◆ **PROBLEM DETAILS**
Find the word "receive" in the data below and copy each line that holds it.

________

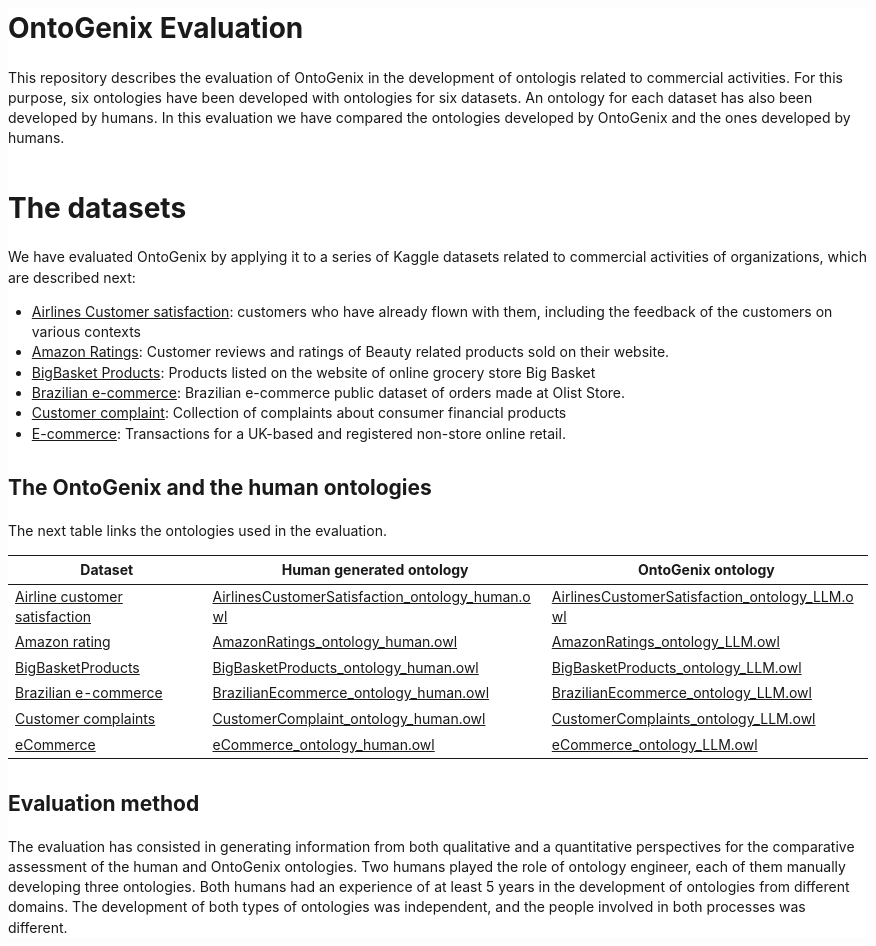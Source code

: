 # OntoGenix Evaluation

This repository describes the evaluation of OntoGenix in the development of ontologis related to commercial activities. For this purpose, six ontologies have been developed with ontologies for six datasets. An ontology for each dataset has also been developed by humans. In this evaluation we have compared the ontologies developed by OntoGenix and the ones developed by humans.

# The datasets

We have evaluated OntoGenix by applying it to a series of Kaggle datasets related to commercial activities of organizations, which are described next:
* [Airlines Customer satisfaction](https://www.kaggle.com/datasets/sjleshrac/airlines-customer-satisfaction): customers who have already flown with them, including the feedback of the customers on various contexts
* [Amazon Ratings](https://www.kaggle.com/datasets/skillsmuggler/amazon-ratings): Customer reviews and ratings of Beauty related products sold on their website.
* [BigBasket Products](https://www.kaggle.com/datasets/chinmayshanbhag/big-basket-products): Products listed on the website of online grocery store Big Basket
* [Brazilian e-commerce](https://www.kaggle.com/datasets/olistbr/brazilian-ecommerce): Brazilian e-commerce public dataset of orders made at Olist Store.
* [Customer complaint](https://www.kaggle.com/datasets/utkarshx27/consumer-complaint): Collection of complaints about consumer financial products
* [E-commerce](https://www.kaggle.com/datasets/carrie1/ecommerce-data): Transactions for a UK-based and registered non-store online retail.


## The OntoGenix and the human ontologies 

The next table links the ontologies used in the evaluation. 

| Dataset | Human generated ontology | OntoGenix ontology |
| ------- | ----------------------- | --------------------- |
| [Airline customer satisfaction](https://www.kaggle.com/datasets/sjleshrac/airlines-customer-satisfaction) | [AirlinesCustomerSatisfaction_ontology_human.owl](ontologies/AirlinesCustomerSatisfaction_ontology_human.owl) | [AirlinesCustomerSatisfaction_ontology_LLM.owl](ontologies/AirlinesCustomerSatisfaction_ontology_LLM.owl) |
| [Amazon rating](https://www.kaggle.com/datasets/skillsmuggler/amazon-ratings) | [AmazonRatings_ontology_human.owl](ontologies/AmazonRatings_ontology_human.owl) | [AmazonRatings_ontology_LLM.owl](ontologies/AmazonRatings_ontology_LLM.owl) |
| [BigBasketProducts](https://www.kaggle.com/datasets/chinmayshanbhag/big-basket-products) | [BigBasketProducts_ontology_human.owl](ontologies/BigBasketProducts_ontology_human.owl) | [BigBasketProducts_ontology_LLM.owl](ontologies/BigBasketProducts_ontology_LLM.owl) |
| [Brazilian e-commerce](https://www.kaggle.com/datasets/olistbr/brazilian-ecommerce) | [BrazilianEcommerce_ontology_human.owl](ontologies/BrazilianEcommerce_ontology_human.owl) | [BrazilianEcommerce_ontology_LLM.owl](ontologies/BrazilianEcommerce_ontology_LLM.owl) |
| [Customer complaints](https://www.kaggle.com/datasets/utkarshx27/consumer-complaint) | [CustomerComplaint_ontology_human.owl](ontologies/CustomerComplaint_ontology_human.owl) | [CustomerComplaints_ontology_LLM.owl](ontologies/CustomerComplaint_ontology_LLM.owl) |
| [eCommerce](https://www.kaggle.com/datasets/carrie1/ecommerce-data) | [eCommerce_ontology_human.owl](ontologies/eCommerce_ontology_human.owl) | [eCommerce_ontology_LLM.owl](ontologies/eCommerce_ontology_LLM.owl) |


## Evaluation method

The evaluation has consisted in generating information from both qualitative and a quantitative perspectives for the comparative assessment of the human and OntoGenix ontologies. Two humans played the role of ontology engineer, each of them manually developing three ontologies. Both humans had an experience of at least 5 years in the development of ontologies from different domains. The development of both types of ontologies was independent, and the people involved in both processes was different. 
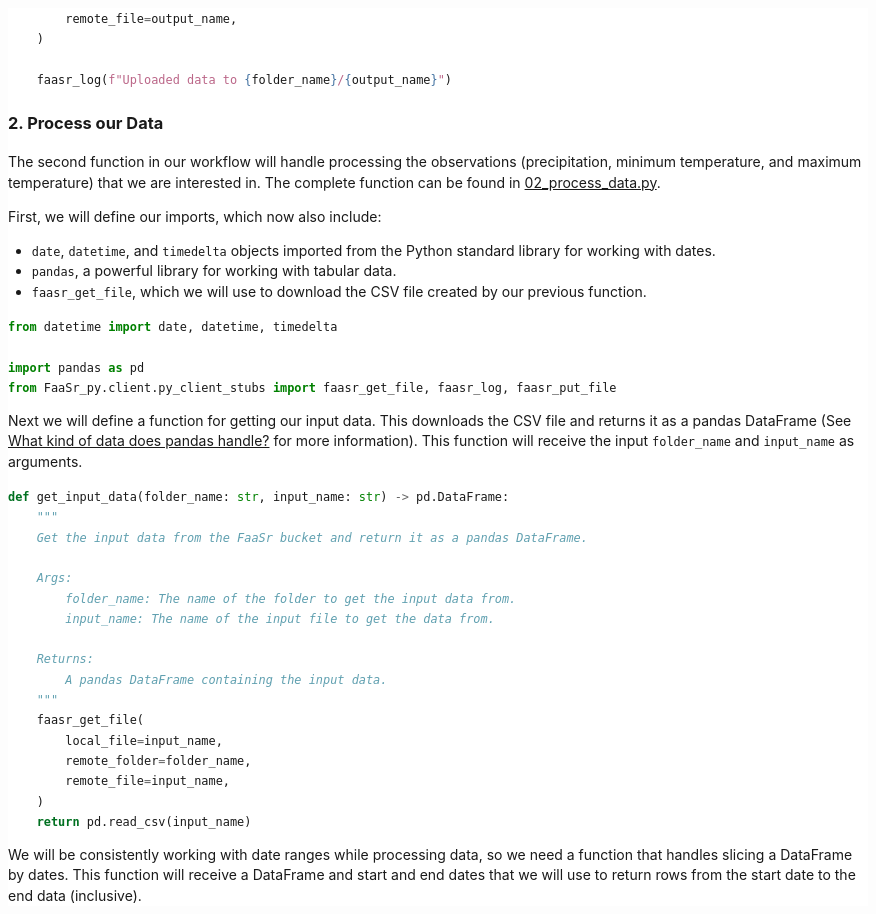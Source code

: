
 ```python
        remote_file=output_name,
    )

    faasr_log(f"Uploaded data to {folder_name}/{output_name}")
```

### 2. Process our Data

The second function in our workflow will handle processing the observations (precipitation, minimum temperature, and maximum temperature) that we are interested in. The complete function can be found in [02_process_data.py](./python/02_process_data.py).

First, we will define our imports, which now also include:

- `date`, `datetime`, and `timedelta` objects imported from the Python standard library for working with dates.
- `pandas`, a powerful library for working with tabular data.
- `faasr_get_file`, which we will use to download the CSV file created by our previous function.

```python
from datetime import date, datetime, timedelta

import pandas as pd
from FaaSr_py.client.py_client_stubs import faasr_get_file, faasr_log, faasr_put_file
```

Next we will define a function for getting our input data. This downloads the CSV file and returns it as a pandas DataFrame (See [What kind of data does pandas handle?](https://pandas.pydata.org/docs/getting_started/intro_tutorials/01_table_oriented.html) for more information). This function will receive the input `folder_name` and `input_name` as arguments.

```python
def get_input_data(folder_name: str, input_name: str) -> pd.DataFrame:
    """
    Get the input data from the FaaSr bucket and return it as a pandas DataFrame.

    Args:
        folder_name: The name of the folder to get the input data from.
        input_name: The name of the input file to get the data from.

    Returns:
        A pandas DataFrame containing the input data.
    """
    faasr_get_file(
        local_file=input_name,
        remote_folder=folder_name,
        remote_file=input_name,
    )
    return pd.read_csv(input_name)
```

We will be consistently working with date ranges while processing data, so we need a function that handles slicing a DataFrame by dates. This function will receive a DataFrame and start and end dates that we will use to return rows from the start date to the end data (inclusive).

________

◆ **ANSWER BOX**
Next we will define a function for getting our input data. This downloads the CSV file and returns it as a pandas DataFrame (See [What kind of data does pandas handle?](https://pandas.pydata.org/docs/getting_started/intro_tutorials/01_table_oriented.html) for more information). This function will receive the input `folder_name` and `input_name` as arguments.
We will be consistently working with date ranges while processing data, so we need a function that handles slicing a DataFrame by dates. This function will receive a DataFrame and start and end dates that we will use to return rows from the start date to the end data (inclusive).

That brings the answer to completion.